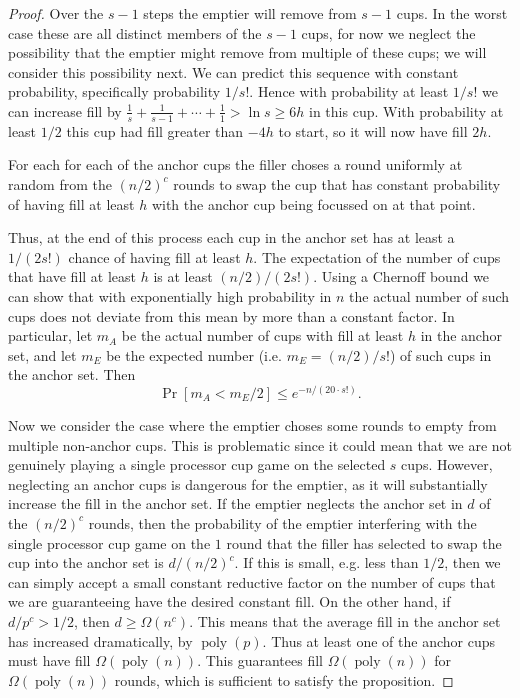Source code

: \documentclass[twocolumn]{article}[11pt]
\DeclareMathOperator{\poly}{\text{poly}}
\begin{document}
\begin{proof}
  Over the $s-1$ steps the emptier will remove from $s-1$ cups. In the worst
  case these are all distinct members of the $s-1$ cups, for now we neglect the
  possibility that the emptier might remove from multiple of these cups; we
  will consider this possibility next. We can predict this
  sequence with constant probability, specifically probability $1/s!$. Hence
  with probability at least $1/s!$ we can increase fill by $\frac{1}{s} +
  \frac{1}{s-1} + \cdots + \frac{1}{1} > \ln s \ge 6h$ in this cup. With probability
  at least $1/2$ this cup had fill greater than $-4h$ to start, so it will now have fill $2h$.

  For each for each of the anchor cups the filler choses a round uniformly at
  random from the $(n/2)^c$ rounds to swap the cup that has constant probability of
  having fill at least $h$ with the anchor cup being focussed on at that point.

  Thus, at the end of this process each cup in the anchor set has at
  least a $1/(2s!)$ chance of having fill at least $h$. The expectation of
  the number of cups that have fill at least $h$ is at least $(n/2)/(2s!)$. 
  Using a Chernoff bound we can show that with exponentially high probability
  in $n$ the actual number of such cups does not deviate from this mean by more
  than a constant factor. In particular, let $m_A$ be the actual number of cups
  with fill at least $h$ in the anchor set, and let $m_E$ be the expected
  number (i.e.  $m_E = (n/2)/s!$) of such cups in the anchor set. Then
  $$\Pr[m_A < m_E /2 ] \le e^{-n / (20\cdot s!)}.$$ 

  Now we consider the case where the emptier choses some rounds to empty from
  multiple non-anchor cups. This is problematic since it could mean that we
  are not genuinely playing a single processor cup game on the selected $s$ cups.
  However, neglecting an anchor cups is dangerous for the emptier, as it will
  substantially increase the fill in the anchor set. If the emptier neglects
  the anchor set in $d$ of the $(n/2)^c$ rounds, then the probability of the
  emptier interfering with the single processor cup game on the $1$ round that
  the filler has selected to swap the cup into the anchor set is $d/(n/2)^c$. If
  this is small, e.g. less than $1/2$, then we can simply accept a small
  constant reductive factor on the number of cups that we are guaranteeing have
  the desired constant fill. On the other hand, if $d/p^c > 1/2$, then $d \ge \Omega(n^c)$. 
  This means that the average fill in the anchor set has increased dramatically, by $\poly(p)$.
  Thus at least one of the anchor cups must have fill $\Omega(\poly(n))$. This
  guarantees fill $\Omega(\poly(n))$ for $\Omega(\poly(n))$ rounds, which is
  sufficient to satisfy the proposition.

\end{proof}
\end{document}
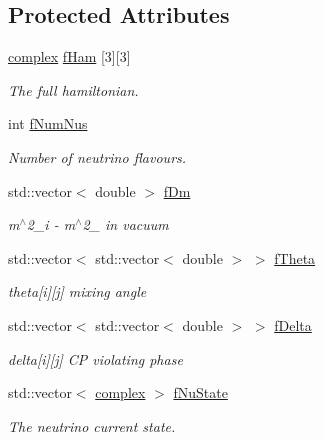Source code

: \subsection*{Protected Attributes}
\begin{DoxyCompactItemize}
\item 
\hyperlink{classOscProb_1_1PMNS__Base_ae86ec4718808ce9d02e5f5b4226714ab}{complex} \hyperlink{classOscProb_1_1PMNS__Fast_aab37f2a7f59ab7026a8a21a561115dd0}{f\+Ham} \mbox{[}3\mbox{]}\mbox{[}3\mbox{]}
\begin{DoxyCompactList}\small\item\em The full hamiltonian. \end{DoxyCompactList}\item 
int \hyperlink{classOscProb_1_1PMNS__Base_a24bb74bed63569dfe88b18fa6a08060e}{f\+Num\+Nus}
\begin{DoxyCompactList}\small\item\em Number of neutrino flavours. \end{DoxyCompactList}\item 
std\+::vector$<$ double $>$ \hyperlink{classOscProb_1_1PMNS__Base_a406a31c3b5d620e5a0cace5b411f9f70}{f\+Dm}
\begin{DoxyCompactList}\small\item\em m$^\wedge$2\+\_\+i -\/ m$^\wedge$2\+\_ in vacuum \end{DoxyCompactList}\item 
std\+::vector$<$ std\+::vector$<$ double $>$ $>$ \hyperlink{classOscProb_1_1PMNS__Base_a1976887cd658dd86b2336c181f1470b4}{f\+Theta}
\begin{DoxyCompactList}\small\item\em theta\mbox{[}i\mbox{]}\mbox{[}j\mbox{]} mixing angle \end{DoxyCompactList}\item 
std\+::vector$<$ std\+::vector$<$ double $>$ $>$ \hyperlink{classOscProb_1_1PMNS__Base_ab2a5fa40e689b221c8a7d2c17213810d}{f\+Delta}
\begin{DoxyCompactList}\small\item\em delta\mbox{[}i\mbox{]}\mbox{[}j\mbox{]} CP violating phase \end{DoxyCompactList}\item 
std\+::vector$<$ \hyperlink{classOscProb_1_1PMNS__Base_ae86ec4718808ce9d02e5f5b4226714ab}{complex} $>$ \hyperlink{classOscProb_1_1PMNS__Base_ad38a7107c3ab393591fd5ba21658300b}{f\+Nu\+State}
\begin{DoxyCompactList}\small\item\em The neutrino current state. \end{DoxyCompactList}\item 

\end{DoxyCompactItemize}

▸ Exercise prompt
Would you reproduce, exactly and with nothing added, every line from the beginning of the entries above through the line that contains "cup. With probability", both included, leaving out the pictures?

▸ Result
Source code

: \documentclass[twocolumn]{article}[11pt]
\DeclareMathOperator{\poly}{\text{poly}}
\begin{document}
\begin{proof}
  Over the $s-1$ steps the emptier will remove from $s-1$ cups. In the worst
  case these are all distinct members of the $s-1$ cups, for now we neglect the
  possibility that the emptier might remove from multiple of these cups; we
  will consider this possibility next. We can predict this
  sequence with constant probability, specifically probability $1/s!$. Hence
  with probability at least $1/s!$ we can increase fill by $\frac{1}{s} +
  \frac{1}{s-1} + \cdots + \frac{1}{1} > \ln s \ge 6h$ in this cup. With probability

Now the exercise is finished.